About this task – Lines holding the word "link" must be located in the listing below and copied.

Source records –
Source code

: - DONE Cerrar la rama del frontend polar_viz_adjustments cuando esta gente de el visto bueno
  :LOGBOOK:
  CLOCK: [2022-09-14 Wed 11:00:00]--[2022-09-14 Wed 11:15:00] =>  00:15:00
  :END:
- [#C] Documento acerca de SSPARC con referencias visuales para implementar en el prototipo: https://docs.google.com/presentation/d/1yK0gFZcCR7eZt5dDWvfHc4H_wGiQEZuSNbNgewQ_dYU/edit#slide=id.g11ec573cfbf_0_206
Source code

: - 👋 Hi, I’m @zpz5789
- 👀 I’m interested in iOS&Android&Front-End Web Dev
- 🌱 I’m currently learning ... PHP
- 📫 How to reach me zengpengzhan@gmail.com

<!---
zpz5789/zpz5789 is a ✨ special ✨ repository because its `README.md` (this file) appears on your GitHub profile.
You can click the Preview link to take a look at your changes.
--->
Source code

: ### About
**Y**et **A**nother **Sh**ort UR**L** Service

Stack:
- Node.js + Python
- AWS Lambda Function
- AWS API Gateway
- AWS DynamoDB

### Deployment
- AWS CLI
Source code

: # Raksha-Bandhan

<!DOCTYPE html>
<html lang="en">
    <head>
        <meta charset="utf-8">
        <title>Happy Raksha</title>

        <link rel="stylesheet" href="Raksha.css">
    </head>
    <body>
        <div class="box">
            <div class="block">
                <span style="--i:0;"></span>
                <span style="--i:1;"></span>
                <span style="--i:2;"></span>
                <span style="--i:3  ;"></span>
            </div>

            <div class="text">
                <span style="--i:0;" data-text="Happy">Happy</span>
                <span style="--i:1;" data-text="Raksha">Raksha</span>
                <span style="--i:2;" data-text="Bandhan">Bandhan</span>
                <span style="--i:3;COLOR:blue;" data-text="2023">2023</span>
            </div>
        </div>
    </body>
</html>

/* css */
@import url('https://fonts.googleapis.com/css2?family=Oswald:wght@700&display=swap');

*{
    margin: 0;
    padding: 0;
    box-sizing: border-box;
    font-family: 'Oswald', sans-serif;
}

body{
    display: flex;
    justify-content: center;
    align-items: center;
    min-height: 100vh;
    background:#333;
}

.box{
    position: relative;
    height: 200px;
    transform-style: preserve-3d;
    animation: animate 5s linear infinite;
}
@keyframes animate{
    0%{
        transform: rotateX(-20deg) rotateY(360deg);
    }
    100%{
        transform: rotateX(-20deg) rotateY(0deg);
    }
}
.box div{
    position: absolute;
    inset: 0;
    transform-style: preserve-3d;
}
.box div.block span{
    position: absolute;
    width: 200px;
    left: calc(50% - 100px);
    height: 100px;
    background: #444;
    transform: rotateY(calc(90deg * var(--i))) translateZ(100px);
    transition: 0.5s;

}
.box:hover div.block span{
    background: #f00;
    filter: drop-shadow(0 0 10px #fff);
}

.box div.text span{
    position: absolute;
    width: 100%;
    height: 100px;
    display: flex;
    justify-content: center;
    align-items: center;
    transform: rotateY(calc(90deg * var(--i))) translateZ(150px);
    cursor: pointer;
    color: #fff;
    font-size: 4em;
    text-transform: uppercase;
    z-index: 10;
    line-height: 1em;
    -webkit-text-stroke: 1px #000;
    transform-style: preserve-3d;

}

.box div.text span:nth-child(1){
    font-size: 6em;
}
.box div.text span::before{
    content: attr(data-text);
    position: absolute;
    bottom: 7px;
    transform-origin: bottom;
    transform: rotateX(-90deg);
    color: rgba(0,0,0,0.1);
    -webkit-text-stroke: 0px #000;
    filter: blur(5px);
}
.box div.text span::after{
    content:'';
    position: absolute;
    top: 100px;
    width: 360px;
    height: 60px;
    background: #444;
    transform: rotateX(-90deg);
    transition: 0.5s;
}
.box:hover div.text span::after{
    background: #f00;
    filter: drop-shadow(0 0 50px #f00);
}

---

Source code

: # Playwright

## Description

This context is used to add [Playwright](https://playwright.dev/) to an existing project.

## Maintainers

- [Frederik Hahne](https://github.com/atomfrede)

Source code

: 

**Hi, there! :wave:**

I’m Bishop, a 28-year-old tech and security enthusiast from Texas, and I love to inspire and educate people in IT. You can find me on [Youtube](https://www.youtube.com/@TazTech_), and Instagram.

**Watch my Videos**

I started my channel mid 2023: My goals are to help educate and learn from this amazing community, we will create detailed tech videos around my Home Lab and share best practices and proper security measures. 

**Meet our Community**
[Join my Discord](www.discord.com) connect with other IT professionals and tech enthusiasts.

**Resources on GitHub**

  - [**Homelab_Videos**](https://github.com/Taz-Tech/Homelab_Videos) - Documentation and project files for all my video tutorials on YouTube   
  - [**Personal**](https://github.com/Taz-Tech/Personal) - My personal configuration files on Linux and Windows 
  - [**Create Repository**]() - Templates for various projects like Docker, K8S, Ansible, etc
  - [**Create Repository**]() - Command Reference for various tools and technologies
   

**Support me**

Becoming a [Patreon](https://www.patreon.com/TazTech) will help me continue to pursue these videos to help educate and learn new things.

Task result –
You can click the Preview link to take a look at your changes.
        <link rel="stylesheet" href="Raksha.css">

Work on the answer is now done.